1928 год. Апрель. Неуверенная серая московская весна. Незаметно даже, набухли ли на деревьях почки или нет. И вдруг Михаилу Афанасьевичу загорелось ехать на юг, сначала в Тифлис, а потом через Батум на Зеленый Мыс. Мы выехали 21 апреля днем в международном вагоне, где, по словам Маки, он особенно хорошо отдыхает.
Промелькнули подмосковные леса, пронеслись унылые средне-русские равнины.
Становилось теплее. Наш вагон почти пустой: еще не сезон. С нами едет поэт Николай Асеев. Одно купе занимает артистка Камерного театра Назарова, бело-розовая женщина-дитя и с ней военный. Он в галифе, в сапогах, но в пижаме, из-под которой неуклюже и некрасиво торчит наган. Обычно пассажиры знакомятся быстро, от нечего делать беседуют долго и иногда интересно, но у нас все молчат. Асеев издали раскланялся с Булгаковым. За трое суток с „хвостиком" он перекинулся со мной всего несколькими фразами…
Какой сладостный переход от заснеженных полей к солнцу, зеленой траве и тюльпанам! Уж не знаю, по какой причине мы остановились прямо в поле… Все высыпали из вагонов, боязливо оглядываясь на поезд: не подведет ли. Захмелевшие от весеннего воздуха, возвращались мы по своим местам.
24 апреля — Тифлис. На вокзале нас встретила знакомая М.А. еще по Владикавказу — Ольга Казимировна Туркул, небольшая, русая, скромная женщина. Она предоставила нам ночлег на первую ночь.
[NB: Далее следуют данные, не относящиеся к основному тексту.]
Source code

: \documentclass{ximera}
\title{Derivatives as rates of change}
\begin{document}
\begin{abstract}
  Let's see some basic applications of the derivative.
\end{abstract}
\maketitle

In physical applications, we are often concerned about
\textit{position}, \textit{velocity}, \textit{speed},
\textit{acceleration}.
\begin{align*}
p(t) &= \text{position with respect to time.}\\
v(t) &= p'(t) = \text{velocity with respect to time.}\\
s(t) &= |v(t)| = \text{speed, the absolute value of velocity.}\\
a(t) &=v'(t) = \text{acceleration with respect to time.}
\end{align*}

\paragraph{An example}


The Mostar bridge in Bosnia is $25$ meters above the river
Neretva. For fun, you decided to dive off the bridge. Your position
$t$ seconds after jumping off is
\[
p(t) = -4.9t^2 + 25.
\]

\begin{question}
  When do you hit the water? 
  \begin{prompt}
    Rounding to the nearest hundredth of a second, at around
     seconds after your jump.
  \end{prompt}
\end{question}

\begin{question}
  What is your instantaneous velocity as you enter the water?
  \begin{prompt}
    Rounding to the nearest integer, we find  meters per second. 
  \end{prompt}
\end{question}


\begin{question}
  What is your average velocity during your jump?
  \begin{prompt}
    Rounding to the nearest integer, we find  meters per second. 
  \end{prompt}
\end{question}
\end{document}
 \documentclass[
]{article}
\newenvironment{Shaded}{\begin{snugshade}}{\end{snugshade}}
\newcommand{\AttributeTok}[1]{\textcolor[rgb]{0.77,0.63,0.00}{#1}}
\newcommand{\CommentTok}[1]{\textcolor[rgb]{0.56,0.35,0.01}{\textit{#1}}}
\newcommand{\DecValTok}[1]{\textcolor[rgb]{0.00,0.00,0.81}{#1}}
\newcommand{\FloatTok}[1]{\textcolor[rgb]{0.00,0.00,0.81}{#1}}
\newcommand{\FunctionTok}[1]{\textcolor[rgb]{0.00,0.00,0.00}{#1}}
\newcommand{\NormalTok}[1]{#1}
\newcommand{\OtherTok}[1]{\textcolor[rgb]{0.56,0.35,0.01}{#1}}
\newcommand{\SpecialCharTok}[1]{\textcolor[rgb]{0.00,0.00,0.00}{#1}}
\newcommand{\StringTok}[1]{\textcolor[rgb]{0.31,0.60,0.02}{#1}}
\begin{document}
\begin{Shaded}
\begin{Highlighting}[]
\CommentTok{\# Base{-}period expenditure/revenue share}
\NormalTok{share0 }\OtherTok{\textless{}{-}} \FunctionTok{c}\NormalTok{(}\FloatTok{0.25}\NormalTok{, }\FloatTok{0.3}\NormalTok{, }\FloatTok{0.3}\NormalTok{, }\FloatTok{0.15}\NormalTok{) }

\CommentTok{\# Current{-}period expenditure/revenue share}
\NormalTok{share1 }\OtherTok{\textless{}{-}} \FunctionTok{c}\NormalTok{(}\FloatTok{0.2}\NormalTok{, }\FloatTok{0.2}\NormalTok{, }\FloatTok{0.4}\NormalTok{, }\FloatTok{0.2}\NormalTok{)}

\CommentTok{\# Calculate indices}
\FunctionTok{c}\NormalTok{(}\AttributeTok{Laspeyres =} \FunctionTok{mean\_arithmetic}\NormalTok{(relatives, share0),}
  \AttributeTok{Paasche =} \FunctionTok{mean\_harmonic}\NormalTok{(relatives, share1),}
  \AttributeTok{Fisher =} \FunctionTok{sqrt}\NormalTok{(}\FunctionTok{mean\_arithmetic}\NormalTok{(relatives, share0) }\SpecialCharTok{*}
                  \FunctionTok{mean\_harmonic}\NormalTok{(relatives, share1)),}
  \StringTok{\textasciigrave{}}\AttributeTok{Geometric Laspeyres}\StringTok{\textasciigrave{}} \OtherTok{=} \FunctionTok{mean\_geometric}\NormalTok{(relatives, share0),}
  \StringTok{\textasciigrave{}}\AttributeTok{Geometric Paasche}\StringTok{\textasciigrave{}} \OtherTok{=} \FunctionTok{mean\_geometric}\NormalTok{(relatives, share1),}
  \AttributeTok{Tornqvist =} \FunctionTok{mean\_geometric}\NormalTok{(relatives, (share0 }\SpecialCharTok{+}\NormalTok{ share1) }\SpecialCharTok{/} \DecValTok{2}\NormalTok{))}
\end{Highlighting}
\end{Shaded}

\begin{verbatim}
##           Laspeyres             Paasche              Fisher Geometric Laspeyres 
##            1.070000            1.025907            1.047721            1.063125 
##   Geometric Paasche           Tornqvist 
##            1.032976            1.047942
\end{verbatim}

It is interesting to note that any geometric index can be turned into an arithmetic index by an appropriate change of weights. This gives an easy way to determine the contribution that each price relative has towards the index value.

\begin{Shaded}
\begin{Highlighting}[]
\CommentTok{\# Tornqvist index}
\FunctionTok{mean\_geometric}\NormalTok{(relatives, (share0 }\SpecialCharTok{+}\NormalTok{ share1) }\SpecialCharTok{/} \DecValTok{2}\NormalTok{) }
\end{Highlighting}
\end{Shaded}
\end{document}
На другой день мы уже перебрались в гостиницу „Ориант" на проспект Руставели. Поздним вечером город очень красив и загадочен. Слегка вырисовываются темные силуэты гор, и какими-то особенными кажутся огоньки фонарей — блестки на черном бархате.
Тепло. Спим с открытыми окнами. Хожу в одном платье, что здесь не принято до 1-го мая. Так объяснила мне О.К.Туркул. Предполагалось, что М.А. будет вести переговоры с Русским драматическим театром о постановке „Зойкиной квартиры".
Встреча с директором театра состоялась. Помню его внешность и лицо жены, актрисы на главных ролях. Их двое, к ним присоединились актеры театра, и мы, в общем человек восемь, все направились в подвальчик, в ресторан с заманчивым названием „Симпатия". Тускло-золотистые стены были расписаны портретами: Пушкин, Лермонтов, Горкий (так и написано), все в медальонах из виноградных гроздьев и все на одно лицо сильно грузинского типа. За стойкой, заставленной национальными закусками, приправленными тархуном, киндзой, праси (это лук-порей), цицматом (особый сорт салата), стоял такой же черноусый грузин, как Пушкин, Лермонтов, Горкий.
Застолье длилось часов пять. Тост следовал за тостом. Только и слышалось „алаверды к вам, алаверды к вам". Был момент, когда за соседним столом внезапно разгорелась ссора: двое вскочили, что-то гортанно крича, сбросили пиджаки на край маленького водоема, где плавали любимые грузинские рыбки и… я закрыла глаза, чтобы не видеть поножовщины, а когда открыла их, они оба сидели за столом и мирно чокались своим излюбленным кахетинским…
Купаемся в солнце. Купаемся в серных банях. Ходили через Верийский спуск в старый город, в Закурье. А Кура быстрая и желтая. Уж в ней-то ни капельки не хочется искупаться. То висячий балкон, то каменные ступени крутой, карабкающейся на гору лестницы вдруг остро напомнят мне Константинополь…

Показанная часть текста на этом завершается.